◆ Task directions: Whenever a line in the entries includes the word "across", copy that line out.

◆ Records for this task:
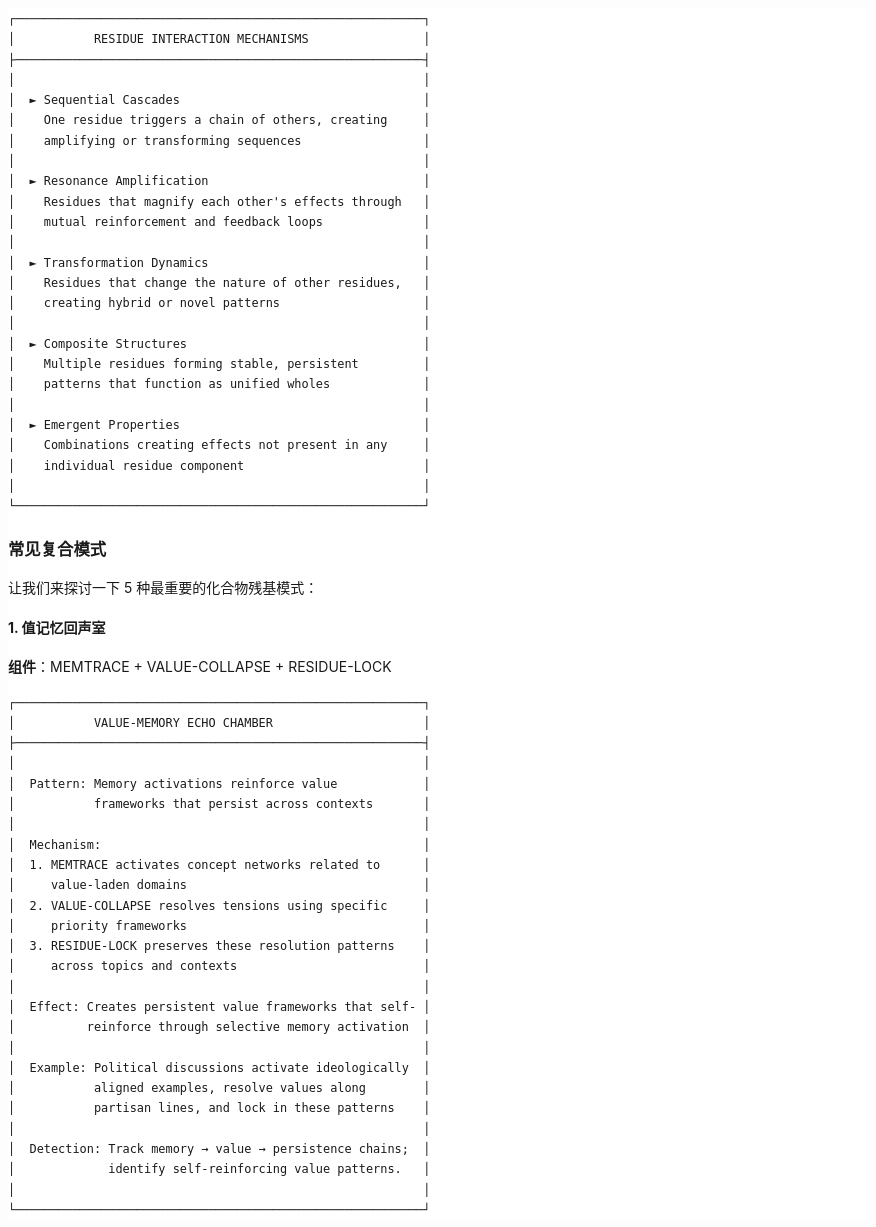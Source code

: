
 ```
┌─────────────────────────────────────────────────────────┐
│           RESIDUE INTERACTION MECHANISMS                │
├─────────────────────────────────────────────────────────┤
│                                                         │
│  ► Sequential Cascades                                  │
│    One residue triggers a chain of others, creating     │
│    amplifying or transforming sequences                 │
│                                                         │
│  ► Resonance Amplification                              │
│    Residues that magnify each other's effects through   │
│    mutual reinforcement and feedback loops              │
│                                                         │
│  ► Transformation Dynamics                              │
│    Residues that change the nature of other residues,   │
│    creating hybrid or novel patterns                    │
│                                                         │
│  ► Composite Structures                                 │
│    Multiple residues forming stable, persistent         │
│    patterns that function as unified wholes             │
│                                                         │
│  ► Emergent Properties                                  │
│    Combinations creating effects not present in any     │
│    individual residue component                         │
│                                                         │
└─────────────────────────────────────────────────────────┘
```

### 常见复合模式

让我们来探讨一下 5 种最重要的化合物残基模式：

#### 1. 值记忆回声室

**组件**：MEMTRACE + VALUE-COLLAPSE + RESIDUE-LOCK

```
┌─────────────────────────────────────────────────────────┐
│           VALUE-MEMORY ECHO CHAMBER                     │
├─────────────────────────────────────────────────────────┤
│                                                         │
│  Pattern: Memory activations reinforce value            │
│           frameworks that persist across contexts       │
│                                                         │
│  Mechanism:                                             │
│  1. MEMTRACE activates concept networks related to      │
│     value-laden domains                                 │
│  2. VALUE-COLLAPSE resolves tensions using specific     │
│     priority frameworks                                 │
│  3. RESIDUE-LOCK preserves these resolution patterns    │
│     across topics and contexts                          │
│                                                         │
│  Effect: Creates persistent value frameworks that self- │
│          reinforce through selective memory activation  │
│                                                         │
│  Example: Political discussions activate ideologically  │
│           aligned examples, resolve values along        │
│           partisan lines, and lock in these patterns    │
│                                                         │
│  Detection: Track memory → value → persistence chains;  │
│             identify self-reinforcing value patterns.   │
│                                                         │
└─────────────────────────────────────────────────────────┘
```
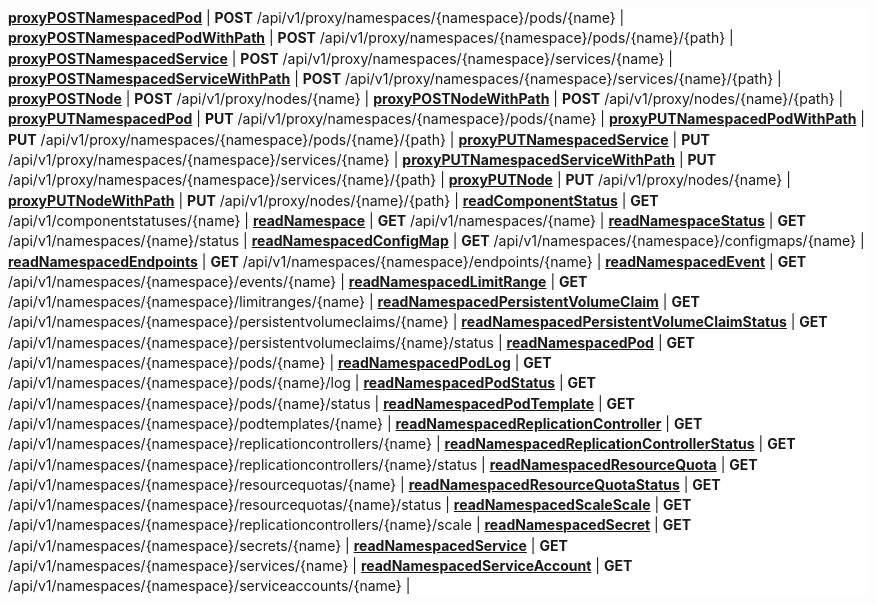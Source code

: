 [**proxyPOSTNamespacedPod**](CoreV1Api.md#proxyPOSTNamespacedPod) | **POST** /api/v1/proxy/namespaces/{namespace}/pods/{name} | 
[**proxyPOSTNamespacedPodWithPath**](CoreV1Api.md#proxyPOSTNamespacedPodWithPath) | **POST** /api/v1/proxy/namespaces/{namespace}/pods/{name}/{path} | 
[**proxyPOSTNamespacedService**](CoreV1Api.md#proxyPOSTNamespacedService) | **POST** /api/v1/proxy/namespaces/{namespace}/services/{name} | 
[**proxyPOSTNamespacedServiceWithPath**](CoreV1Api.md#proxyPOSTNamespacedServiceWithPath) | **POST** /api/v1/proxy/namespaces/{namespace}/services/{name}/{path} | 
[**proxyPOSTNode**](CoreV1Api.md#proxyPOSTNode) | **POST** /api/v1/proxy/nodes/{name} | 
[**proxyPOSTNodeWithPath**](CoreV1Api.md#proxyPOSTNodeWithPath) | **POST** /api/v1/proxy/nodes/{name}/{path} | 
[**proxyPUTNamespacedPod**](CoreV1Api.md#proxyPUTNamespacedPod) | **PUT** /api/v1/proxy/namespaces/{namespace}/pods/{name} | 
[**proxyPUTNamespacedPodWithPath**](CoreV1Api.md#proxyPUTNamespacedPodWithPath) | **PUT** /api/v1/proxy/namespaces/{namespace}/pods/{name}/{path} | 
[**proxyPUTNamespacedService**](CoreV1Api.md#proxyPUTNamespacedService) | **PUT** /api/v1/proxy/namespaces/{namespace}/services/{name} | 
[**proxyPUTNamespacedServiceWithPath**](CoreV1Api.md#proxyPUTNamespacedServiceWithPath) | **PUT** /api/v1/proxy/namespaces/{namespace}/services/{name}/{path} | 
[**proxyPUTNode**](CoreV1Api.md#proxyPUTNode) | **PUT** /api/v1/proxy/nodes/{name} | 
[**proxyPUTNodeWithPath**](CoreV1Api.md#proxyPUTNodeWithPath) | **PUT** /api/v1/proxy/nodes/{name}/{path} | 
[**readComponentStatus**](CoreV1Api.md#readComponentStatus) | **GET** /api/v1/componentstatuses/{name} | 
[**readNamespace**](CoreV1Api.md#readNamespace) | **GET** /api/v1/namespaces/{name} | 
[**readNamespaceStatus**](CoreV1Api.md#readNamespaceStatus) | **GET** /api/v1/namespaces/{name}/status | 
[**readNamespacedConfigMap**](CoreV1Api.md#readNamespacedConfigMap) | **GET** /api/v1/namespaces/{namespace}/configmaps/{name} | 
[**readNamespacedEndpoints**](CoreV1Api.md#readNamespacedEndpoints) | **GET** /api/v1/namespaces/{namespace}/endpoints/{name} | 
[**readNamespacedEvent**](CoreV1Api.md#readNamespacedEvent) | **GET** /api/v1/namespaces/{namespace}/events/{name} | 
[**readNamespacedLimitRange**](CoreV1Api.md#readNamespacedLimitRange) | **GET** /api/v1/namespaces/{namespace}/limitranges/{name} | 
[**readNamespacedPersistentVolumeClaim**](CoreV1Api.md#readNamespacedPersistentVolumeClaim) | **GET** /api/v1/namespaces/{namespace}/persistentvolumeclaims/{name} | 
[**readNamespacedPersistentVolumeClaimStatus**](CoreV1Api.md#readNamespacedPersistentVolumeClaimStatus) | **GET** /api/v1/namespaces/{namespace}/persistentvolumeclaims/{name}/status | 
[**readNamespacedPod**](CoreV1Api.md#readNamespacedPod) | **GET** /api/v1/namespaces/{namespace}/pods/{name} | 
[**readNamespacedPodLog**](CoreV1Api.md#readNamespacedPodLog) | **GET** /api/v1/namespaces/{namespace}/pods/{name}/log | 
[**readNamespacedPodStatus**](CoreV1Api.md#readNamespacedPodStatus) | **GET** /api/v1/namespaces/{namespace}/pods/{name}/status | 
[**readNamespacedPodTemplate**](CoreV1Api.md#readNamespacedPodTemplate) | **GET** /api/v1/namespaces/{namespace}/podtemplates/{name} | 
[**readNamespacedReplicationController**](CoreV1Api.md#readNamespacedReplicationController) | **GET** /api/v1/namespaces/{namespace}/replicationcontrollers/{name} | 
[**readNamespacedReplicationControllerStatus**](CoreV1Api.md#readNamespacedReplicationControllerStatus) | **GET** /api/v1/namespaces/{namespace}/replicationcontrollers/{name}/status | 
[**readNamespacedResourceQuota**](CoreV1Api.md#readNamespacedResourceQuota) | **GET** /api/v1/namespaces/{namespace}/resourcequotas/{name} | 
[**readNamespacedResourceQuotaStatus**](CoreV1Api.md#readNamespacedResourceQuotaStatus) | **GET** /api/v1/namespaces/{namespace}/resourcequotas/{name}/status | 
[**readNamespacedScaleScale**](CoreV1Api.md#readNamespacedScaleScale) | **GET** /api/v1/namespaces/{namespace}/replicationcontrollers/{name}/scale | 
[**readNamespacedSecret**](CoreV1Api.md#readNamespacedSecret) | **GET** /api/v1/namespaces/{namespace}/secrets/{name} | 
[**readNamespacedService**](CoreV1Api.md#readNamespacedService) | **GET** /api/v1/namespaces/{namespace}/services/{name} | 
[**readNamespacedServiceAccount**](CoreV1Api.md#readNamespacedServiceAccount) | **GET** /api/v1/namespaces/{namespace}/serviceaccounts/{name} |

◆ Output below:
│           frameworks that persist across contexts       │
│     across topics and contexts                          │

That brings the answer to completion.